Straighten the CSR objectives
Shared-use digital infrastructure can be integrated with the Corporate Social Responsibility (CSR), which many have misunderstood so far.
Extractive companies often consider CSR as part of their generosity to the community and the environment. Therefore, the industry repeatedly treats CSR as a residual program to allocate a portion of their profits, not as the primary strategic policy to deal with the other stakeholders.
The stuttering government exacerbated this confusion. The government always treat the companies merely as the agents to exploit natural resources and generating mineral revenue as much as possible. Extractive companies have never been positioned as a strategic partner to share responsibilities in accelerating rural social and economic conditions.
The CSR success criteria are only measured by how much funds the company has spent, not by how practical the implementations are.
Some even treat CSR as a matter of money distribution only to smoothen out the resource exploitation and minimize social pressures. A few companies polished this colonial objective in a more modern term: to win the social license to operate.
As a result, CSR funds tend to target pragmatic programs such as different kinds of donations that lead the societies even to be more dependent on the companies. Instead of delivering benefits to the communities, this approach is, in fact, mostly enjoyed by rent-seekers and group elites.
The International Resource Panel of the UNEP in 2020 has also confirmed the failure of social license to operate approach as it depicts the industry’s pragmatic and often fail to be implemented at the national level.
This primitive approach made extractive investments to work identically to drugs effects: creating community dependency while at the same generate addiction to the resource sectors.
In 2018, mineral dependency, as projected by nominal mining contribution to the GDRP showed many resource-rich regions experience high dependence on non-renewable sector. For example, Mimika Regency (85%), East Kutai (81%), Bengkalis (69%), and Kutai Kertanegara (65%).

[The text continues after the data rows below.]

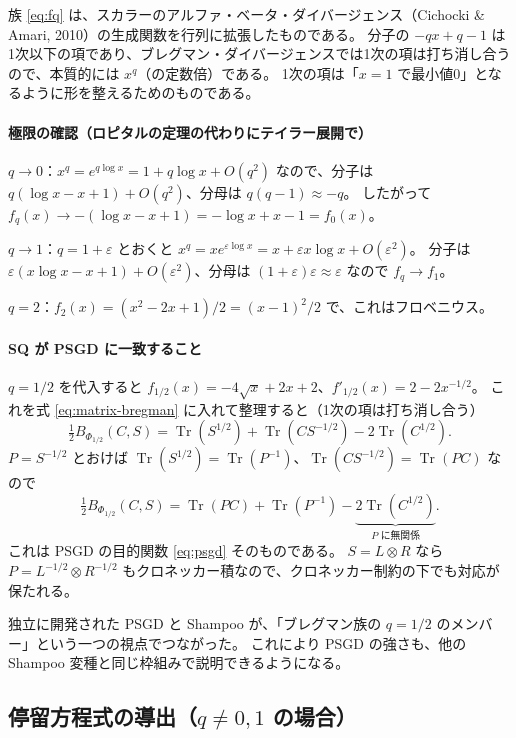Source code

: \documentclass[a4paper,11pt]{ltjsarticle}
\theoremstyle{definition}
\theoremstyle{plain}
\DeclareMathOperator{\Tr}{Tr}
\begin{document}
族 \eqref{eq:fq} は、スカラーのアルファ・ベータ・ダイバージェンス（Cichocki \& Amari, 2010）の生成関数を行列に拡張したものである。
分子の $-qx+q-1$ は1次以下の項であり、ブレグマン・ダイバージェンスでは1次の項は打ち消し合うので、本質的には $x^q$（の定数倍）である。
1次の項は「$x=1$ で最小値0」となるように形を整えるためのものである。

\paragraph{極限の確認（ロピタルの定理の代わりにテイラー展開で）}
$q\to0$：$x^q = e^{q\log x} = 1 + q\log x + O(q^2)$ なので、分子は $q(\log x - x + 1) + O(q^2)$、分母は $q(q-1)\approx -q$。
したがって $f_q(x)\to -(\log x - x + 1) = -\log x + x - 1 = f_0(x)$。

$q\to1$：$q = 1+\varepsilon$ とおくと $x^q = x e^{\varepsilon\log x} = x + \varepsilon x\log x + O(\varepsilon^2)$。
分子は $\varepsilon(x\log x - x + 1) + O(\varepsilon^2)$、分母は $(1+\varepsilon)\varepsilon\approx\varepsilon$ なので $f_q\to f_1$。

$q=2$：$f_2(x) = (x^2-2x+1)/2 = (x-1)^2/2$ で、これはフロベニウス。

\paragraph{SQ が PSGD に一致すること}
$q = 1/2$ を代入すると $f_{1/2}(x) = -4\sqrt x + 2x + 2$、$f'_{1/2}(x) = 2 - 2x^{-1/2}$。
これを式 \eqref{eq:matrix-bregman} に入れて整理すると（1次の項は打ち消し合う）
\begin{equation}
  \tfrac12 B_{\Phi_{1/2}}(C, S) = \Tr(S^{1/2}) + \Tr(CS^{-1/2}) - 2\Tr(C^{1/2}).
\end{equation}
$P = S^{-1/2}$ とおけば $\Tr(S^{1/2}) = \Tr(P^{-1})$、$\Tr(CS^{-1/2}) = \Tr(PC)$ なので
\[
  \tfrac12 B_{\Phi_{1/2}}(C, S) = \Tr(PC) + \Tr(P^{-1}) - \underbrace{2\Tr(C^{1/2})}_{P\text{ に無関係}} .
\]
これは PSGD の目的関数 \eqref{eq:psgd} そのものである。
$S = L\otimes R$ なら $P = L^{-1/2}\otimes R^{-1/2}$ もクロネッカー積なので、クロネッカー制約の下でも対応が保たれる。

\begin{pointbox}[ここが新しい]
独立に開発された PSGD と Shampoo が、「ブレグマン族の $q=1/2$ のメンバー」という一つの視点でつながった。
これにより PSGD の強さも、他の Shampoo 変種と同じ枠組みで説明できるようになる。
\end{pointbox}

\subsection{停留方程式の導出（$q\neq0,1$ の場合）}
\end{document}
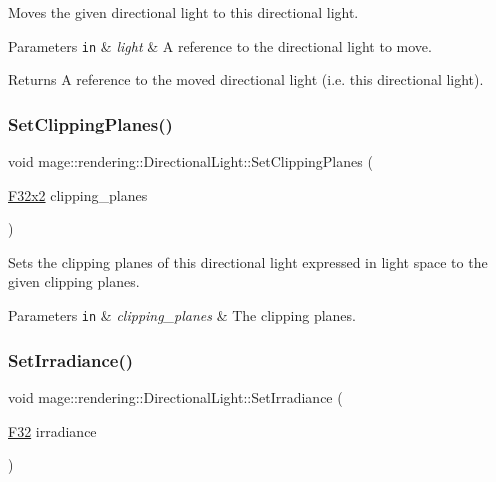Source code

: Moves the given directional light to this directional light.


\begin{DoxyParams}[1]{Parameters}
\mbox{\tt in}  & {\em light} & A reference to the directional light to move. \\
\hline
\end{DoxyParams}
\begin{DoxyReturn}{Returns}
A reference to the moved directional light (i.\+e. this directional light). 
\end{DoxyReturn}
\mbox{\label{classmage_1_1rendering_1_1_directional_light_ae90562c217d876a3a2a73f36f36a700f}} 
\subsubsection{\texorpdfstring{Set\+Clipping\+Planes()}{SetClippingPlanes()}}
{\footnotesize\ttfamily void mage\+::rendering\+::\+Directional\+Light\+::\+Set\+Clipping\+Planes (\begin{DoxyParamCaption}\item[{\mbox{\hyperlink{namespacemage_aee4759dedc8def6c6dec26b5c7eddf29}{F32x2}}}]{clipping\+\_\+planes }\end{DoxyParamCaption})\hspace{0.3cm}{\ttfamily [noexcept]}}

Sets the clipping planes of this directional light expressed in light space to the given clipping planes.


\begin{DoxyParams}[1]{Parameters}
\mbox{\tt in}  & {\em clipping\+\_\+planes} & The clipping planes. \\
\hline
\end{DoxyParams}
\mbox{\label{classmage_1_1rendering_1_1_directional_light_af8570b18bfb807492317e4a98f5c7ba6}} 
\subsubsection{\texorpdfstring{Set\+Irradiance()}{SetIrradiance()}}
{\footnotesize\ttfamily void mage\+::rendering\+::\+Directional\+Light\+::\+Set\+Irradiance (\begin{DoxyParamCaption}\item[{\mbox{\hyperlink{namespacemage_aa97e833b45f06d60a0a9c4fc22ae02c0}{F32}}}]{irradiance }\end{DoxyParamCaption})\hspace{0.3cm}{\ttfamily [noexcept]}}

Kolaka, one of the most historical nickel producers in the country, experiencing appalling developments when almost 50% of its economy depends on mining, whereas this figure ranged from 8-15% only in 15-20 years ago.
These regions are undoubtedly vulnerable considering the nature of mineral as non-renewable. Extractive sectors eliminated economic independence and put local people exposed to economic turmoil and pressures on global commodity prices.
When the extractive activities halted, which could be anytime, the regional economy would immediately paralyze as a result of losing its primary support in a split second.
Resource governance reform
The extractive industry governance in the country has been misguided. Investments that expected to contribute to the national economy have led to false growth symptoms.
The Covid-19 pandemic should be the momentum to restructure it. It is now the time for industry and government to escape from the trap of past perspectives.
Shared-use of digital technology infrastructure is just an example of how extractive industries can leverage the local communities. On a broader scale, shared-use may target other corporate infrastructure and help the societies to access financial assistance, logistics, and markets for their economic activities. By doing so, the CSR programs could generate more independent with the diversified local economy.
The shared-use is a way to help unlock the social and economic potential to give birth to competitive rural societies and build comparative advantages. This policy can be considered as the trade-off for community acceptance and government permission on extractive project developments.
From the business perspective, shared-use not only can reinforce the company brand and enhance the corporate image but also may strengthen the stakeholder engagement, especially with the community and local government. It is an essential measure to embody of socially responsible investment principle with the ultimate goal of sustainability.